Stored items
______________________________

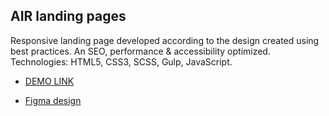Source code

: ## AIR landing pages

Responsive landing page developed according to the design created using best practices. An SEO, performance & accessibility optimized.
Technologies: HTML5, CSS3, SCSS, Gulp, JavaScript.

- [DEMO LINK](https://denyssheremeta.github.io/air_landing/)

- [Figma design](<https://www.figma.com/file/7qwsWggv9BAxMi2VPhBuPr/Air-(formerly-Dia)?node-id=9138%3A35>)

______________________________

▶ TASK TO COMPLETE
Copy the records word for word, leaving no picture in the copy.

▶ RESPONSE TO THIS EXERCISE
Source code

: ## AIR landing pages

Responsive landing page developed according to the design created using best practices. An SEO, performance & accessibility optimized.
Technologies: HTML5, CSS3, SCSS, Gulp, JavaScript.

- [DEMO LINK](https://denyssheremeta.github.io/air_landing/)

- [Figma design](<https://www.figma.com/file/7qwsWggv9BAxMi2VPhBuPr/Air-(formerly-Dia)?node-id=9138%3A35>)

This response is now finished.